Recorded data
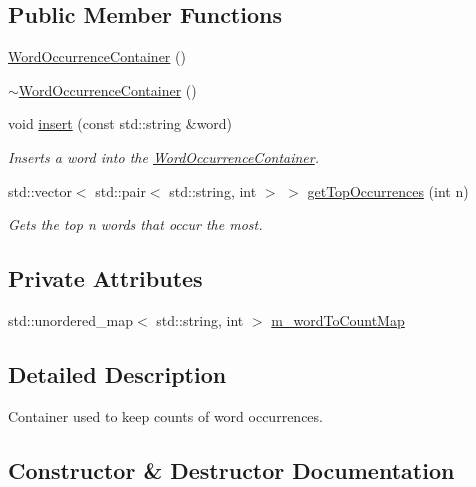 \subsection*{Public Member Functions}
\begin{DoxyCompactItemize}
\item 
\mbox{\hyperlink{class_word_occurrence_container_a777151c21ae2e8d60fbdecb000cd2f44}{Word\+Occurrence\+Container}} ()
\item 
\mbox{\hyperlink{class_word_occurrence_container_a96a671f07750218a9325a8cab89288ef}{$\sim$\+Word\+Occurrence\+Container}} ()
\item 
void \mbox{\hyperlink{class_word_occurrence_container_a3ea24956cdbd599593bd4c0256cf9d15}{insert}} (const std\+::string \&word)
\begin{DoxyCompactList}\small\item\em Inserts a word into the \mbox{\hyperlink{class_word_occurrence_container}{Word\+Occurrence\+Container}}. \end{DoxyCompactList}\item 
std\+::vector$<$ std\+::pair$<$ std\+::string, int $>$ $>$ \mbox{\hyperlink{class_word_occurrence_container_a383cebef200a3e2c12dcf4015381023f}{get\+Top\+Occurrences}} (int n)
\begin{DoxyCompactList}\small\item\em Gets the top n words that occur the most. \end{DoxyCompactList}\end{DoxyCompactItemize}
\subsection*{Private Attributes}
\begin{DoxyCompactItemize}
\item 
std\+::unordered\+\_\+map$<$ std\+::string, int $>$ \mbox{\hyperlink{class_word_occurrence_container_afa4a7302483fae9b9b2025c97101a685}{m\+\_\+word\+To\+Count\+Map}}
\end{DoxyCompactItemize}


\subsection{Detailed Description}
Container used to keep counts of word occurrences. 

\subsection{Constructor \& Destructor Documentation}
\mbox{\label{class_word_occurrence_container_a777151c21ae2e8d60fbdecb000cd2f44}} 

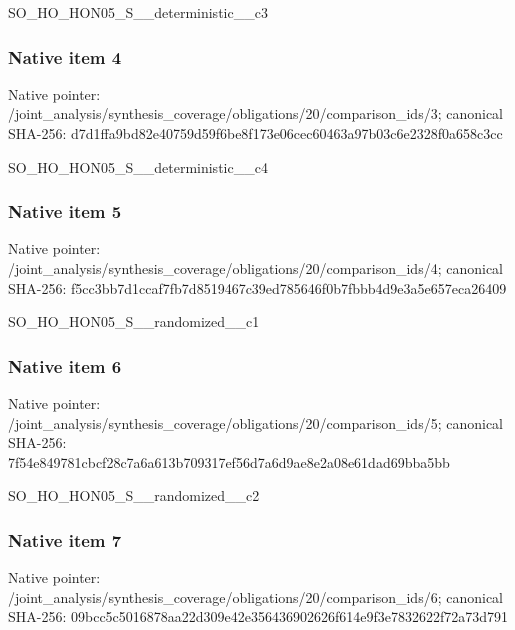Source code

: \documentclass[10pt,a4paper]{article}
\begin{document}
\begingroup\raggedright\sloppy SO\_\allowbreak{}HO\_\allowbreak{}HON05\_\allowbreak{}S\_\allowbreak{}\_\allowbreak{}deterministic\_\allowbreak{}\_\allowbreak{}c3\par\endgroup

\subsubsection{Native item 4}
Native pointer: /joint\_\allowbreak{}analysis/synthesis\_\allowbreak{}coverage/obligations/20/comparison\_\allowbreak{}ids/3; canonical SHA-256: d7d1ffa9bd82e40759d59f6be8f173e06cec60463a97b03c6e2328f0a658c3cc

\begingroup\raggedright\sloppy SO\_\allowbreak{}HO\_\allowbreak{}HON05\_\allowbreak{}S\_\allowbreak{}\_\allowbreak{}deterministic\_\allowbreak{}\_\allowbreak{}c4\par\endgroup

\subsubsection{Native item 5}
Native pointer: /joint\_\allowbreak{}analysis/synthesis\_\allowbreak{}coverage/obligations/20/comparison\_\allowbreak{}ids/4; canonical SHA-256: f5cc3bb7d1ccaf7fb7d8519467c39ed785646f0b7fbbb4d9e3a5e657eca26409

\begingroup\raggedright\sloppy SO\_\allowbreak{}HO\_\allowbreak{}HON05\_\allowbreak{}S\_\allowbreak{}\_\allowbreak{}randomized\_\allowbreak{}\_\allowbreak{}c1\par\endgroup

\subsubsection{Native item 6}
Native pointer: /joint\_\allowbreak{}analysis/synthesis\_\allowbreak{}coverage/obligations/20/comparison\_\allowbreak{}ids/5; canonical SHA-256: 7f54e849781cbcf28c7a6a613b709317ef56d7a6d9ae8e2a08e61dad69bba5bb

\begingroup\raggedright\sloppy SO\_\allowbreak{}HO\_\allowbreak{}HON05\_\allowbreak{}S\_\allowbreak{}\_\allowbreak{}randomized\_\allowbreak{}\_\allowbreak{}c2\par\endgroup

\subsubsection{Native item 7}
Native pointer: /joint\_\allowbreak{}analysis/synthesis\_\allowbreak{}coverage/obligations/20/comparison\_\allowbreak{}ids/6; canonical SHA-256: 09bcc5c5016878aa22d309e42e356436902626f614e9f3e7832622f72a73d791
\end{document}
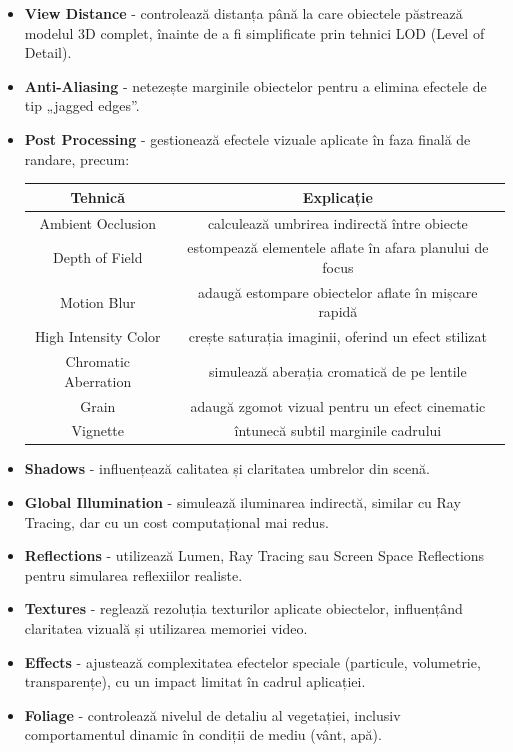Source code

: \begin{itemize}
\item \textbf{View Distance} - controlează distanța până la care obiectele păstrează modelul 3D complet, înainte de a fi simplificate prin tehnici LOD (Level of Detail).
\item \textbf{Anti-Aliasing} - netezește marginile obiectelor pentru a elimina efectele de tip „jagged edges”.
\item \textbf{Post Processing} - gestionează efectele vizuale aplicate în faza finală de randare, precum:
\begin{center}
\begin{tabular}{||c c||} 
 \hline
 Tehnică & Explicație \\ [0.5ex] 
 \hline\hline
 Ambient Occlusion & calculează umbrirea indirectă între obiecte \\ 
 \hline
 Depth of Field & estompează elementele aflate în afara planului de focus \\
 \hline
 Motion Blur & adaugă estompare obiectelor aflate în mișcare rapidă \\
 \hline
 High Intensity Color & crește saturația imaginii, oferind un efect stilizat  \\ [1ex] 
 \hline
 Chromatic Aberration & simulează aberația cromatică de pe lentile  \\ [1ex] 
 \hline
 Grain & adaugă zgomot vizual pentru un efect cinematic  \\ [1ex] 
 \hline
 Vignette & întunecă subtil marginile cadrului  \\ [1ex] 
 \hline
\end{tabular}
\end{center}

\item \textbf{Shadows} - influențează calitatea și claritatea umbrelor din scenă.
\item \textbf{Global Illumination} - simulează iluminarea indirectă, similar cu Ray Tracing, dar cu un cost computațional mai redus.
\item \textbf{Reflections} - utilizează Lumen, Ray Tracing sau Screen Space Reflections pentru simularea reflexiilor realiste.
\item \textbf{Textures} - reglează rezoluția texturilor aplicate obiectelor, influențând claritatea vizuală și utilizarea memoriei video.
\item \textbf{Effects} - ajustează complexitatea efectelor speciale (particule, volumetrie, transparențe), cu un impact limitat în cadrul aplicației.
\item \textbf{Foliage} - controlează nivelul de detaliu al vegetației, inclusiv comportamentul dinamic în condiții de mediu (vânt, apă).

\end{itemize}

**Problem statement**
A verbatim transcription of the records, pictures excluded, is the required output.

**Solution to the exercise**
 \subsection*{Public Member Functions}
\begin{DoxyCompactItemize}
\item 
\mbox{\hyperlink{class_word_occurrence_container_a777151c21ae2e8d60fbdecb000cd2f44}{Word\+Occurrence\+Container}} ()
\item 
\mbox{\hyperlink{class_word_occurrence_container_a96a671f07750218a9325a8cab89288ef}{$\sim$\+Word\+Occurrence\+Container}} ()
\item 
void \mbox{\hyperlink{class_word_occurrence_container_a3ea24956cdbd599593bd4c0256cf9d15}{insert}} (const std\+::string \&word)
\begin{DoxyCompactList}\small\item\em Inserts a word into the \mbox{\hyperlink{class_word_occurrence_container}{Word\+Occurrence\+Container}}. \end{DoxyCompactList}\item 
std\+::vector$<$ std\+::pair$<$ std\+::string, int $>$ $>$ \mbox{\hyperlink{class_word_occurrence_container_a383cebef200a3e2c12dcf4015381023f}{get\+Top\+Occurrences}} (int n)
\begin{DoxyCompactList}\small\item\em Gets the top n words that occur the most. \end{DoxyCompactList}\end{DoxyCompactItemize}
\subsection*{Private Attributes}
\begin{DoxyCompactItemize}
\item 
std\+::unordered\+\_\+map$<$ std\+::string, int $>$ \mbox{\hyperlink{class_word_occurrence_container_afa4a7302483fae9b9b2025c97101a685}{m\+\_\+word\+To\+Count\+Map}}
\end{DoxyCompactItemize}


\subsection{Detailed Description}
Container used to keep counts of word occurrences. 

\subsection{Constructor \& Destructor Documentation}
\mbox{\label{class_word_occurrence_container_a777151c21ae2e8d60fbdecb000cd2f44}} 

Source code

: \documentclass[10pt,a4paper]{article}
\begin{document}
\begingroup\raggedright\sloppy SO\_\allowbreak{}HO\_\allowbreak{}HON05\_\allowbreak{}S\_\allowbreak{}\_\allowbreak{}deterministic\_\allowbreak{}\_\allowbreak{}c3\par\endgroup

\subsubsection{Native item 4}
Native pointer: /joint\_\allowbreak{}analysis/synthesis\_\allowbreak{}coverage/obligations/20/comparison\_\allowbreak{}ids/3; canonical SHA-256: d7d1ffa9bd82e40759d59f6be8f173e06cec60463a97b03c6e2328f0a658c3cc

\begingroup\raggedright\sloppy SO\_\allowbreak{}HO\_\allowbreak{}HON05\_\allowbreak{}S\_\allowbreak{}\_\allowbreak{}deterministic\_\allowbreak{}\_\allowbreak{}c4\par\endgroup

\subsubsection{Native item 5}
Native pointer: /joint\_\allowbreak{}analysis/synthesis\_\allowbreak{}coverage/obligations/20/comparison\_\allowbreak{}ids/4; canonical SHA-256: f5cc3bb7d1ccaf7fb7d8519467c39ed785646f0b7fbbb4d9e3a5e657eca26409

\begingroup\raggedright\sloppy SO\_\allowbreak{}HO\_\allowbreak{}HON05\_\allowbreak{}S\_\allowbreak{}\_\allowbreak{}randomized\_\allowbreak{}\_\allowbreak{}c1\par\endgroup

\subsubsection{Native item 6}
Native pointer: /joint\_\allowbreak{}analysis/synthesis\_\allowbreak{}coverage/obligations/20/comparison\_\allowbreak{}ids/5; canonical SHA-256: 7f54e849781cbcf28c7a6a613b709317ef56d7a6d9ae8e2a08e61dad69bba5bb

\begingroup\raggedright\sloppy SO\_\allowbreak{}HO\_\allowbreak{}HON05\_\allowbreak{}S\_\allowbreak{}\_\allowbreak{}randomized\_\allowbreak{}\_\allowbreak{}c2\par\endgroup

\subsubsection{Native item 7}
Native pointer: /joint\_\allowbreak{}analysis/synthesis\_\allowbreak{}coverage/obligations/20/comparison\_\allowbreak{}ids/6; canonical SHA-256: 09bcc5c5016878aa22d309e42e356436902626f614e9f3e7832622f72a73d791
\end{document}
Source code

: \begin{itemize}
\item \textbf{View Distance} - controlează distanța până la care obiectele păstrează modelul 3D complet, înainte de a fi simplificate prin tehnici LOD (Level of Detail).
\item \textbf{Anti-Aliasing} - netezește marginile obiectelor pentru a elimina efectele de tip „jagged edges”.
\item \textbf{Post Processing} - gestionează efectele vizuale aplicate în faza finală de randare, precum:
\begin{center}
\begin{tabular}{||c c||} 
 \hline
 Tehnică & Explicație \\ [0.5ex] 
 \hline\hline
 Ambient Occlusion & calculează umbrirea indirectă între obiecte \\ 
 \hline
 Depth of Field & estompează elementele aflate în afara planului de focus \\
 \hline
 Motion Blur & adaugă estompare obiectelor aflate în mișcare rapidă \\
 \hline
 High Intensity Color & crește saturația imaginii, oferind un efect stilizat  \\ [1ex] 
 \hline
 Chromatic Aberration & simulează aberația cromatică de pe lentile  \\ [1ex] 
 \hline
 Grain & adaugă zgomot vizual pentru un efect cinematic  \\ [1ex] 
 \hline
 Vignette & întunecă subtil marginile cadrului  \\ [1ex] 
 \hline
\end{tabular}
\end{center}

\item \textbf{Shadows} - influențează calitatea și claritatea umbrelor din scenă.
\item \textbf{Global Illumination} - simulează iluminarea indirectă, similar cu Ray Tracing, dar cu un cost computațional mai redus.
\item \textbf{Reflections} - utilizează Lumen, Ray Tracing sau Screen Space Reflections pentru simularea reflexiilor realiste.
\item \textbf{Textures} - reglează rezoluția texturilor aplicate obiectelor, influențând claritatea vizuală și utilizarea memoriei video.
\item \textbf{Effects} - ajustează complexitatea efectelor speciale (particule, volumetrie, transparențe), cu un impact limitat în cadrul aplicației.
\item \textbf{Foliage} - controlează nivelul de detaliu al vegetației, inclusiv comportamentul dinamic în condiții de mediu (vânt, apă).

\end{itemize}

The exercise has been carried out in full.